The task. Only lines containing the word "hail" belong in the answer; copy each one from the records.

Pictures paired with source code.
■ ■ ■ ■ ■ ■ ■
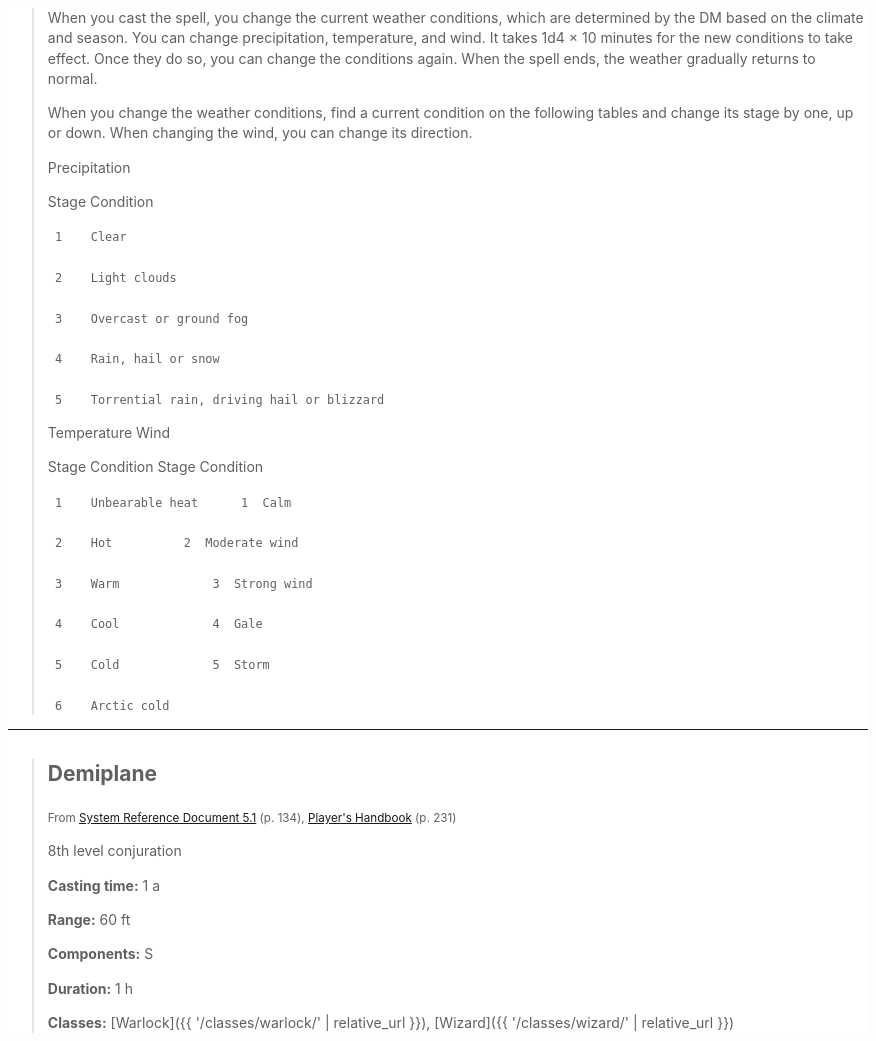>    When you cast the spell, you change the current weather conditions, which are determined by the DM based on the climate and season. You can change precipitation, temperature, and wind. It takes 1d4 × 10 minutes for the new conditions to take effect. Once they do so, you can change the conditions again. When the spell ends, the weather gradually returns to normal.
> 
>    When you change the weather conditions, find a current condition on the following tables and change its stage by one, up or down. When changing the wind, you can change its direction.
> 
> Precipitation
> 
>  Stage	Condition
> 
>      1	Clear
> 
>      2	Light clouds
> 
>      3	Overcast or ground fog
> 
>      4	Rain, hail or snow
> 
>      5	Torrential rain, driving hail or blizzard
> 
> Temperature		Wind
> 
>  Stage	Condition	 Stage	Condition
> 
>      1	Unbearable heat	     1	Calm
> 
>      2	Hot		     2	Moderate wind
> 
>      3	Warm		     3	Strong wind
> 
>      4	Cool		     4	Gale
> 
>      5	Cold		     5	Storm
> 
>      6	Arctic cold

<hr>

> 
> ## Demiplane
> 
> <small>From <a target="_blank" href="https://media.wizards.com/2016/downloads/DND/SRD-OGL_V5.1.pdf">System Reference Document 5.1</a> (p. 134), <a target="_blank" href="https://dnd.wizards.com/products/tabletop-games/rpg-products/rpg_playershandbook">Player's Handbook</a> (p. 231)</small>
> 
> 
> 8th level conjuration
> 
> **Casting time:** 1 a
> 
> **Range:** 60 ft
> 
> **Components:** S 
> 
> **Duration:** 1 h
> 
> **Classes:** [Warlock]({{ '/classes/warlock/' | relative_url }}), [Wizard]({{ '/classes/wizard/' | relative_url }})
> 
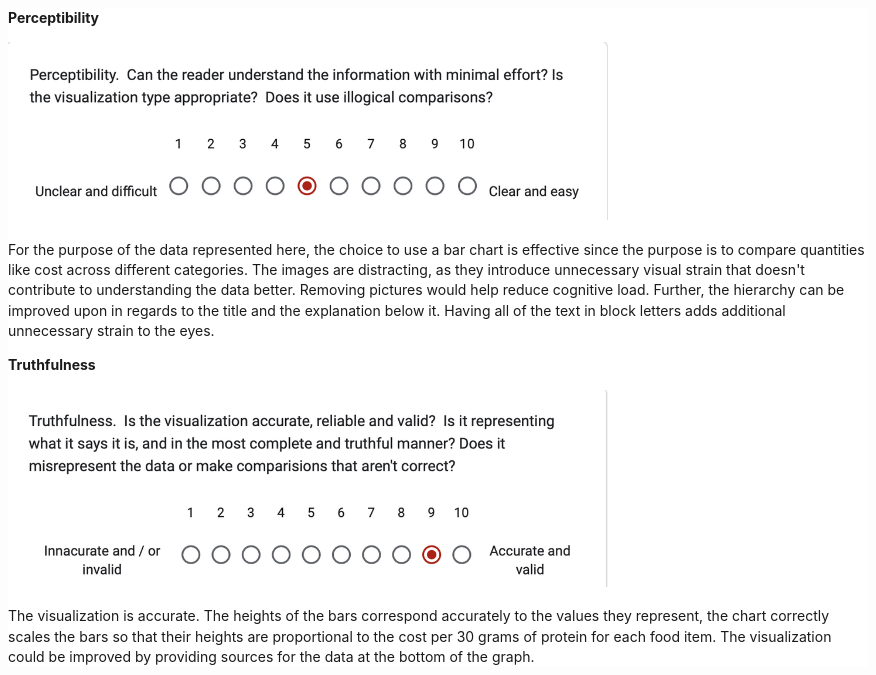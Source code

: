 


**Perceptibility**


<img src="Perceptibility.png" alt="Perceptibility" width="600" />





For the purpose of the data represented here, the choice to use a bar chart is effective since the purpose is to compare quantities like cost across different categories. The images are distracting, as they introduce unnecessary visual strain that doesn't contribute to understanding the data better. Removing pictures would help reduce cognitive load. Further, the hierarchy can be improved upon in regards to the title and the explanation below it. Having all of the text in block letters adds additional unnecessary strain to the eyes. 





**Truthfulness**


<img src="Truthfulness.png" alt="Truthfulness" width="600" />





The visualization is accurate. The heights of the bars correspond accurately to the values they represent, the chart correctly scales the bars so that their heights are proportional to the cost per 30 grams of protein for each food item. The visualization could be improved by providing sources for the data at the bottom of the graph.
■ ■ ■ ■ ■ ■ ■
Exercise solution.
>      4	Rain, hail or snow
>      5	Torrential rain, driving hail or blizzard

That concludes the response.